[[ Raw data open ]]
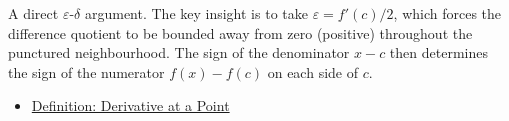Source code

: \begin{remark*}
A direct $\varepsilon$-$\delta$ argument. The key insight is to take $\varepsilon = f'(c)/2$, which forces the difference quotient to be bounded away from zero (positive) throughout the punctured neighbourhood. The sign of the denominator $x - c$ then determines the sign of the numerator $f(x) - f(c)$ on each side of $c$.
\end{remark*}

\begin{dependencies}
\begin{itemize}
  \item \hyperref[def:derivative-at-a-point]{Definition: Derivative at a Point}
\end{itemize}
\end{dependencies}

\clearpage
[[ Raw data closed ]]
If a line in the data above holds the string "begin", copy it.

**Result**
: \begin{remark*}
\begin{dependencies}
\begin{itemize}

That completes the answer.